Creating a sense of space in the body (flexibility, freedom, looseness) creates a sense of space in life (room, time, possibility). As freeing up the body allows it to move in new ways or ways that are now comfortable where they have not been before, conceptually creating this feeling simultaneously means room to see how we behave removed from the immediacy of our own behaviour. Seeing ourself in this new (perhaps truer, perhaps not) way gives us choice. In seeing our forthcoming action/response as a choice rather than from the safe veil of hindsight we can truly decide. Preempting in this way allows the choice to respond in new ways, to explore alternatives and to move away from old patterns that have and are limiting us.

Friday, January 20, 2006

koan

courtesy of dictionary.com:

A puzzling, often paradoxical statement or story, used in Zen Buddhism as an aid to meditation and a means of gaining spiritual awakening.

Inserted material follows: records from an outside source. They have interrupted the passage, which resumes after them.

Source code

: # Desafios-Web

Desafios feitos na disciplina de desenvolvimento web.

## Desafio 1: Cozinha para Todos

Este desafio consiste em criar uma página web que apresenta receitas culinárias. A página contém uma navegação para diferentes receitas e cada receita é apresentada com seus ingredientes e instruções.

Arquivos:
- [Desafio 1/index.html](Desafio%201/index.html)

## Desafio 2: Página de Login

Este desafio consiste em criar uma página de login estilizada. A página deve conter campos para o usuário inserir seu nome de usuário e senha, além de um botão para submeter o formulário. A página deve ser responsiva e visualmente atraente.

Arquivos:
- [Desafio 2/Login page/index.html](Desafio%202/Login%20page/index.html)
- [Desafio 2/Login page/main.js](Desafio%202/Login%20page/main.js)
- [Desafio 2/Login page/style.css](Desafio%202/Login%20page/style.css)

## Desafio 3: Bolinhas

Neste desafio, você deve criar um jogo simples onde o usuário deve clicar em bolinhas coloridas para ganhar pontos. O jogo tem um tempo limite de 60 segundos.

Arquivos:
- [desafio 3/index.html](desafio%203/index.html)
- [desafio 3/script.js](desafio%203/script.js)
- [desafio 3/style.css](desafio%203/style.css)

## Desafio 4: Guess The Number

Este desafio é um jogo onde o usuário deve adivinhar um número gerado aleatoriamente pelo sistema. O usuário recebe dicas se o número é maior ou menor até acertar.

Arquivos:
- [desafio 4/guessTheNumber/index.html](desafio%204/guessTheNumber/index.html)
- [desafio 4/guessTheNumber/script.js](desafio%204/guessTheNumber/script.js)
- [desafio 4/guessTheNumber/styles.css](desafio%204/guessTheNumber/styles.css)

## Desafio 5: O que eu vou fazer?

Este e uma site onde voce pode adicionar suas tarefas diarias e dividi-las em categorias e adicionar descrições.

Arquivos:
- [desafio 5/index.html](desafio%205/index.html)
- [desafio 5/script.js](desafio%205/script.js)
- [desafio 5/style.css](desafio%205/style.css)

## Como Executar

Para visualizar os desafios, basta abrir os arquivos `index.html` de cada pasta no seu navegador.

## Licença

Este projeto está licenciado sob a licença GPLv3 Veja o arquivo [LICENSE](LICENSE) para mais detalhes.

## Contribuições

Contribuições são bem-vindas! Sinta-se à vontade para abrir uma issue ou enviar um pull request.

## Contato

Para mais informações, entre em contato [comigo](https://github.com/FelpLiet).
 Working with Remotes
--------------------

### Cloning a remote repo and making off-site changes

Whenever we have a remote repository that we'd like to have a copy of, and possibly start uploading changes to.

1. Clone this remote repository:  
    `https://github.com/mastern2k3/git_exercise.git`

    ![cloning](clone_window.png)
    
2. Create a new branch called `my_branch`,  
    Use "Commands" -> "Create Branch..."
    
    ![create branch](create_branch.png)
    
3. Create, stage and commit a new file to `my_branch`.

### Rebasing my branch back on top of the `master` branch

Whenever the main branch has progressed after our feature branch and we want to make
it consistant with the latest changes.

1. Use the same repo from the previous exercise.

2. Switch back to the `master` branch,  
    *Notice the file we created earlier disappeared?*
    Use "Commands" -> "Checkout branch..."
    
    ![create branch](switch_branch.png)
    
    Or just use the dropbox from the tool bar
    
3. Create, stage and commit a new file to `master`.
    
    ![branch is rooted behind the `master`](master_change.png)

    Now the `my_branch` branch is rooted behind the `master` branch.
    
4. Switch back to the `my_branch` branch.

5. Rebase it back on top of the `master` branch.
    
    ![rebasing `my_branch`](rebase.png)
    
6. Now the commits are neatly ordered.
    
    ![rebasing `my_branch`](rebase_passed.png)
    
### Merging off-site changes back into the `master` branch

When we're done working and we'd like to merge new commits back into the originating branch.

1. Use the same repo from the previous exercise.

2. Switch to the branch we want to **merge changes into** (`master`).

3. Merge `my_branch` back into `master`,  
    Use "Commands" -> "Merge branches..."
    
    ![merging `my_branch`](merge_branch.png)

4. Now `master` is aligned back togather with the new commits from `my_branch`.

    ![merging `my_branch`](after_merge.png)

Thursday, January 19, 2006

why?

Here is my new blog. Created not for the propogation of such self-evident information but as a way to address my appalling record at correspondence. I want my brain to work. Maybe you feel the same. I hope so.

the idea is for ideas,

what are you interested in, reading, thinking, at the moment?

here's my me at the mo:

yoga (duh)
jung - the undiscovered self
learning to understand balance
the breath

and you?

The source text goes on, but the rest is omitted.